→ **TASK BRIEF**: Scan the lines below for the word "Bayesian". Copy each line you find it in.

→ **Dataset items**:
^^^^

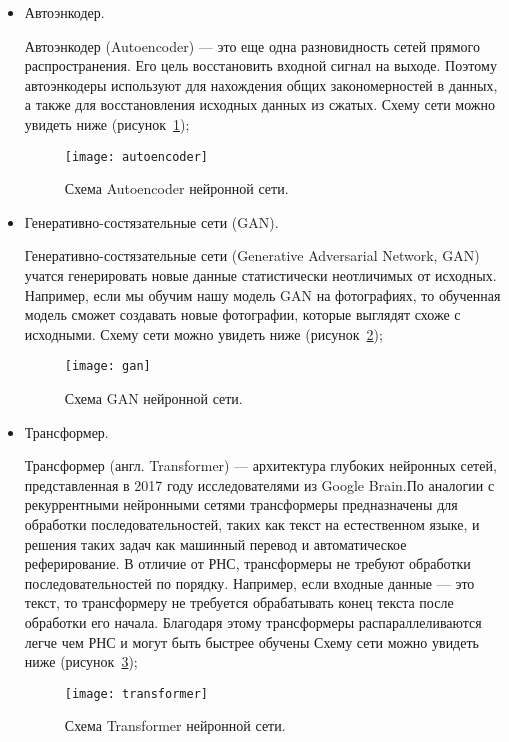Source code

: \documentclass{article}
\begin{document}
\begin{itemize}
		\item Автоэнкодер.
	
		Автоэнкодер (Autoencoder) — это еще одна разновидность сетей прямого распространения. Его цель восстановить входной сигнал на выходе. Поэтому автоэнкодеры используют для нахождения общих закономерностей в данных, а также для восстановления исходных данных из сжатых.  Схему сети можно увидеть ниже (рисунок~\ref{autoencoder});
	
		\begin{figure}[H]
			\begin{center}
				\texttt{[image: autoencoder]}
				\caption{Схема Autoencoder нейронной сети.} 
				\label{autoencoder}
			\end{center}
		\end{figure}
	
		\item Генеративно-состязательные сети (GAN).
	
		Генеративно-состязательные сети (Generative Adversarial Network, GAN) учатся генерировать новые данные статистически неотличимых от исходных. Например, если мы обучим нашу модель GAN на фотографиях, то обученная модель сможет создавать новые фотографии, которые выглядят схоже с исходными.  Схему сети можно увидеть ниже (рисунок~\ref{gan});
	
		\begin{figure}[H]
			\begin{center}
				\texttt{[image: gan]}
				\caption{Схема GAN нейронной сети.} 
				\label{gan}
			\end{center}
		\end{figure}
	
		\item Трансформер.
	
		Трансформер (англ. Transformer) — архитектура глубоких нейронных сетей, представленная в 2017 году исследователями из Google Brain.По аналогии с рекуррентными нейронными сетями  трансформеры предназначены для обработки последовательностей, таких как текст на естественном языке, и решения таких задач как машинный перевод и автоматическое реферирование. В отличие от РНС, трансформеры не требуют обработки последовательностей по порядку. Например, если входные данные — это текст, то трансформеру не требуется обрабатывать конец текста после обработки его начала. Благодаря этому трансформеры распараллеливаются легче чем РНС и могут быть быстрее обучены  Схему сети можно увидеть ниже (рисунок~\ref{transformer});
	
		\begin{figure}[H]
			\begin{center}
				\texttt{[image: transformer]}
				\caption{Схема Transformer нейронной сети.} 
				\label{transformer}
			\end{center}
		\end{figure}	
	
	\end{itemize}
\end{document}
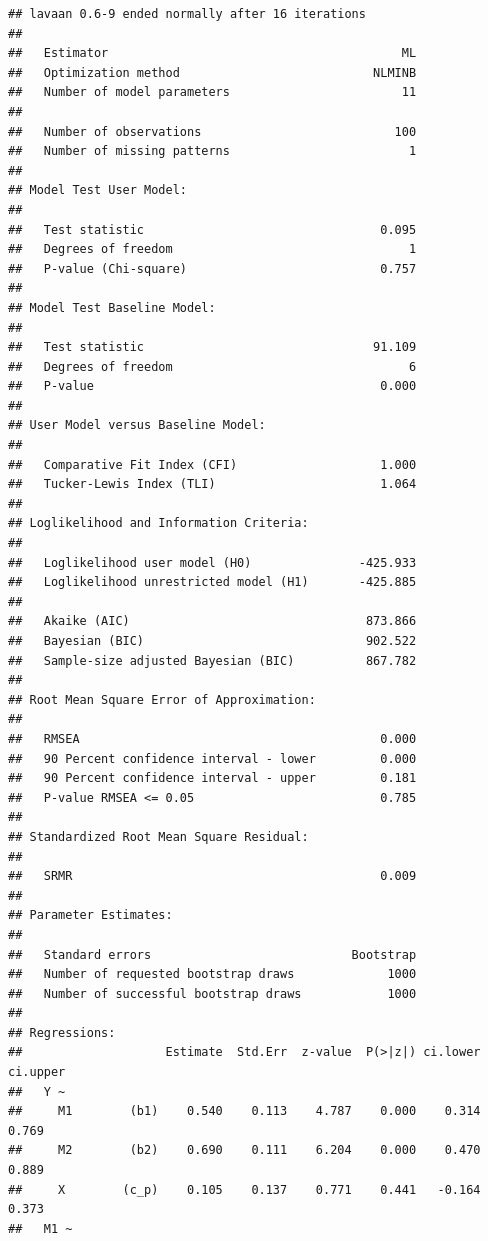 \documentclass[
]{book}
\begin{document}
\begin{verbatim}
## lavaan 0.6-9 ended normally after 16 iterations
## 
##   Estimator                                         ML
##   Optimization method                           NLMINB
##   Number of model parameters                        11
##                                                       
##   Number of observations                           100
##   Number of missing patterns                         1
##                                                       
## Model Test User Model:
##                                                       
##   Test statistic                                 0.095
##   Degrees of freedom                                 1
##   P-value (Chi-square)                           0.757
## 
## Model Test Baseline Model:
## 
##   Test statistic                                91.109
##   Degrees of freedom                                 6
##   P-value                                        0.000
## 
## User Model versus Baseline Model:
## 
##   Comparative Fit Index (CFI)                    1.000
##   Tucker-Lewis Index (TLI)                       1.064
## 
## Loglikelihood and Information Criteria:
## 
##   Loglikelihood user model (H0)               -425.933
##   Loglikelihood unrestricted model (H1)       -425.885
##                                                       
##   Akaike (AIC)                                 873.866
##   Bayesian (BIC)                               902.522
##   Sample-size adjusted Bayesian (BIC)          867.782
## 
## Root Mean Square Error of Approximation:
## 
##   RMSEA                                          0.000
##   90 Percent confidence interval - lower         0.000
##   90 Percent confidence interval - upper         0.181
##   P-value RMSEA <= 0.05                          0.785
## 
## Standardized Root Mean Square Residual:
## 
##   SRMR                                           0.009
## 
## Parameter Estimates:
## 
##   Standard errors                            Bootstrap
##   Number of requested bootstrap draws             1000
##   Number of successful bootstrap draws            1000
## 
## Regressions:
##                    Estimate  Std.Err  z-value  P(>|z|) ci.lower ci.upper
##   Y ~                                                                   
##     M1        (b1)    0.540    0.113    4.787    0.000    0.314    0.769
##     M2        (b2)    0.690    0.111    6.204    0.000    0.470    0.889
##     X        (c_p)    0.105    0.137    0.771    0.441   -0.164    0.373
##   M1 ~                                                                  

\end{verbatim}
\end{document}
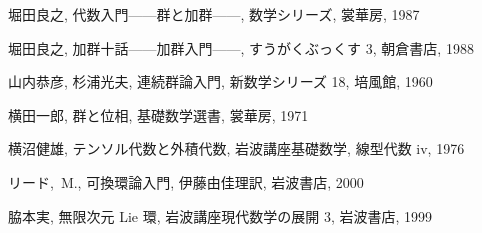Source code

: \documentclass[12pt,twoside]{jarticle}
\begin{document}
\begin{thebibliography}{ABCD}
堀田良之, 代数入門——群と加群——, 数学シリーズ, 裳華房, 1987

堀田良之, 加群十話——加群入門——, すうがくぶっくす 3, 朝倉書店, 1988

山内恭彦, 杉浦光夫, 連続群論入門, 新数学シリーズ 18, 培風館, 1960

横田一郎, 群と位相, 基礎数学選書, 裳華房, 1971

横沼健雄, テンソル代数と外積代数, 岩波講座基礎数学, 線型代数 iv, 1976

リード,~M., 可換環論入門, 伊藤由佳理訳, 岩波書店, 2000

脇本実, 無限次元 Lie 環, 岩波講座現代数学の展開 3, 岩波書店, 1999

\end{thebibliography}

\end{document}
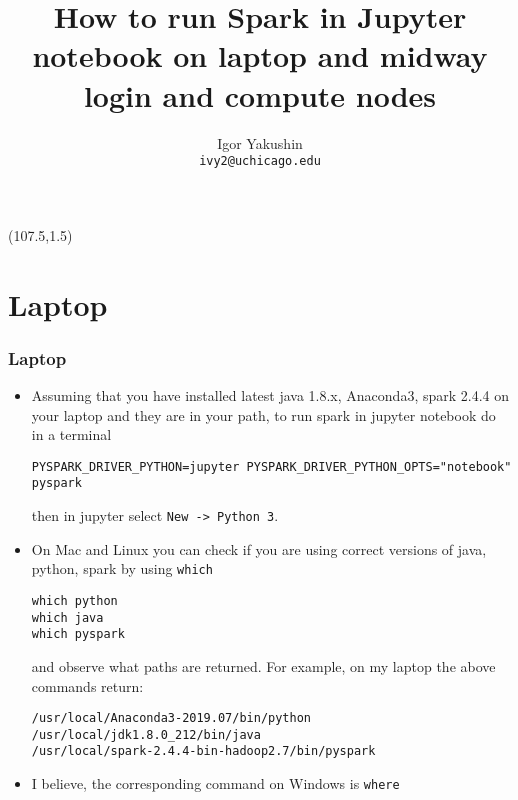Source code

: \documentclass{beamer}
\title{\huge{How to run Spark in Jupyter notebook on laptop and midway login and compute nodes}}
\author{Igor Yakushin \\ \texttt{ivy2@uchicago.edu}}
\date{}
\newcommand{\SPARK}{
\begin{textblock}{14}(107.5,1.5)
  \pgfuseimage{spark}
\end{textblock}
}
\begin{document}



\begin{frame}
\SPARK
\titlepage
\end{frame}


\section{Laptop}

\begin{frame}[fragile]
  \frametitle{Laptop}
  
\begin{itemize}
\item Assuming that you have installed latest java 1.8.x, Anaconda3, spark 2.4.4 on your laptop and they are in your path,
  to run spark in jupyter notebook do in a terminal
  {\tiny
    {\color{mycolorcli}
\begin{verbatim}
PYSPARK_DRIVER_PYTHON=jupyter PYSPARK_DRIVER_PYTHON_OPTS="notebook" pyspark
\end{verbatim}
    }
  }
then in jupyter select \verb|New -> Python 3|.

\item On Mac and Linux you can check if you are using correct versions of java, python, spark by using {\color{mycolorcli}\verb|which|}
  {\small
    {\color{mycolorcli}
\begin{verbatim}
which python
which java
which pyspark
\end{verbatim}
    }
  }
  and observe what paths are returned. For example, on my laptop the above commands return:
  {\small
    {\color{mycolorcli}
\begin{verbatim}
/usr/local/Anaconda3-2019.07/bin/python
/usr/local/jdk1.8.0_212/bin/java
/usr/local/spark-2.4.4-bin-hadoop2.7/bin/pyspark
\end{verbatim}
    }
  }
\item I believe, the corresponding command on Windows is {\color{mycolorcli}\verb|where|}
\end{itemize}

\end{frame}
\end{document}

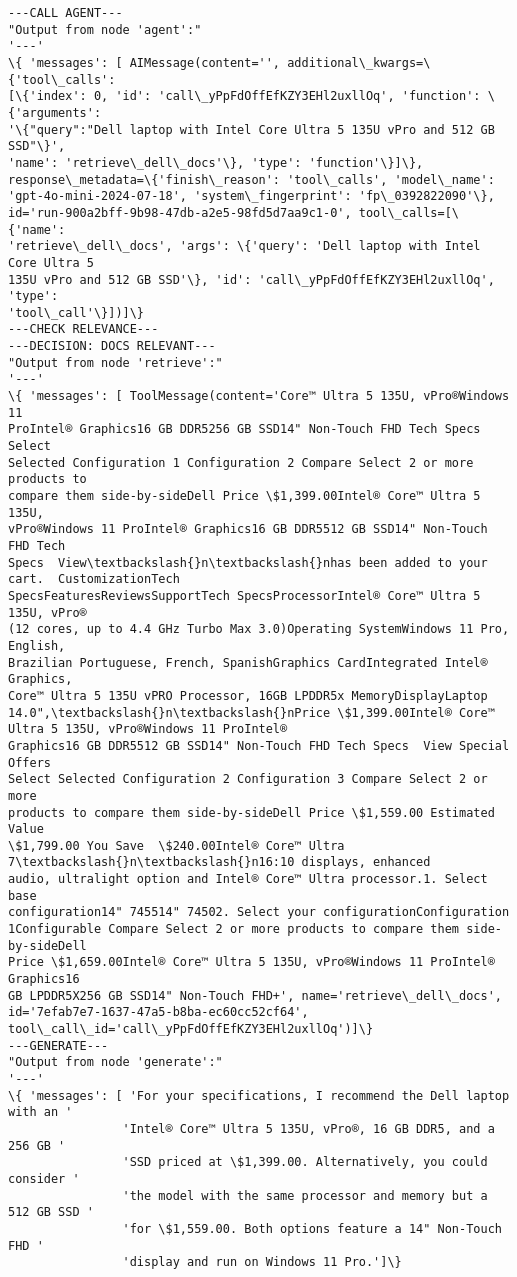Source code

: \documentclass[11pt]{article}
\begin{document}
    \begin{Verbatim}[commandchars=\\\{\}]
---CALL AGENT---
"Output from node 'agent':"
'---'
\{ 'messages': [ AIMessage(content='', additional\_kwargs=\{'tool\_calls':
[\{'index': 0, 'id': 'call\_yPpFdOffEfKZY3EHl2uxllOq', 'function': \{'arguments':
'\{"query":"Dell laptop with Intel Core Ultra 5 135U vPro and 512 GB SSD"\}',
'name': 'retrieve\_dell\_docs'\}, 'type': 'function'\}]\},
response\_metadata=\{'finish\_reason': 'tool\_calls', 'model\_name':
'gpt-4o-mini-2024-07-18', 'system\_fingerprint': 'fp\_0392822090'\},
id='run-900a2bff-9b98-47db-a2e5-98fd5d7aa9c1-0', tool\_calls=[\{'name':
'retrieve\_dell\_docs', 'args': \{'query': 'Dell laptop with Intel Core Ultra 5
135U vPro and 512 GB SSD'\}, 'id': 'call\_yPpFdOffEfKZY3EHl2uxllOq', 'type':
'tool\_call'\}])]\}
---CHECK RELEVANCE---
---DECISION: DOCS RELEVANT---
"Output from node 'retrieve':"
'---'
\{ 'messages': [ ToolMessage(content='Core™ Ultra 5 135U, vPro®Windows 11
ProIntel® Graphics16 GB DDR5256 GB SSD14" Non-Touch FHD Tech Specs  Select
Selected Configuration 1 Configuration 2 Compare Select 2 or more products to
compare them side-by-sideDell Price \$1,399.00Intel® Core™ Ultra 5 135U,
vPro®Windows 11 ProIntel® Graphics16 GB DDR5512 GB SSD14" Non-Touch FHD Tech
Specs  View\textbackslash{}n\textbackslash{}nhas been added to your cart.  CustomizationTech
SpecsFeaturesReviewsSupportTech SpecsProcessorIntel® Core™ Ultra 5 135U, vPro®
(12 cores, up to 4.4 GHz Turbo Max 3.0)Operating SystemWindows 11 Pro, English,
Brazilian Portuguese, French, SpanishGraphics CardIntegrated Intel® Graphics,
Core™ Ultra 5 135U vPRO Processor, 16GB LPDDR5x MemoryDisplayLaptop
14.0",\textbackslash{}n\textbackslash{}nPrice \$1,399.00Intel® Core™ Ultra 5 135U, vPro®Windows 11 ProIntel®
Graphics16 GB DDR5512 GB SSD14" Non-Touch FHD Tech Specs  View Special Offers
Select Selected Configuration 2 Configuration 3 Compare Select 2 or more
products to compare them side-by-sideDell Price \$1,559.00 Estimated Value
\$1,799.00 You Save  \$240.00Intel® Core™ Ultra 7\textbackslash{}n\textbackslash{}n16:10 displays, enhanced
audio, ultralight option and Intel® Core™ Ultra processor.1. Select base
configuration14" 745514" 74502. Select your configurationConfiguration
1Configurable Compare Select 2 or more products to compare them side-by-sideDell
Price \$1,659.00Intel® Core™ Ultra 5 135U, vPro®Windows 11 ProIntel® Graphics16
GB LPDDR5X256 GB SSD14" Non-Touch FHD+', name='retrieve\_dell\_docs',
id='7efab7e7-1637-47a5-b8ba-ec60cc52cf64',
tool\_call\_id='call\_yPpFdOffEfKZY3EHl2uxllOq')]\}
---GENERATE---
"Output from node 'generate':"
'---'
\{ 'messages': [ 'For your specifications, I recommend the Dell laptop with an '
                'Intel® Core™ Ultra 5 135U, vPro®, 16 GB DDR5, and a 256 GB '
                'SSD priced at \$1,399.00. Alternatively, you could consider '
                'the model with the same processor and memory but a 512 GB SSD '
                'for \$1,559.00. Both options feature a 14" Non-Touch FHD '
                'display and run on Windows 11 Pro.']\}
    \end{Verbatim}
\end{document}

^^^^

→ **EXERCISE ANSWER**:
##   Bayesian (BIC)                               902.522
##   Sample-size adjusted Bayesian (BIC)          867.782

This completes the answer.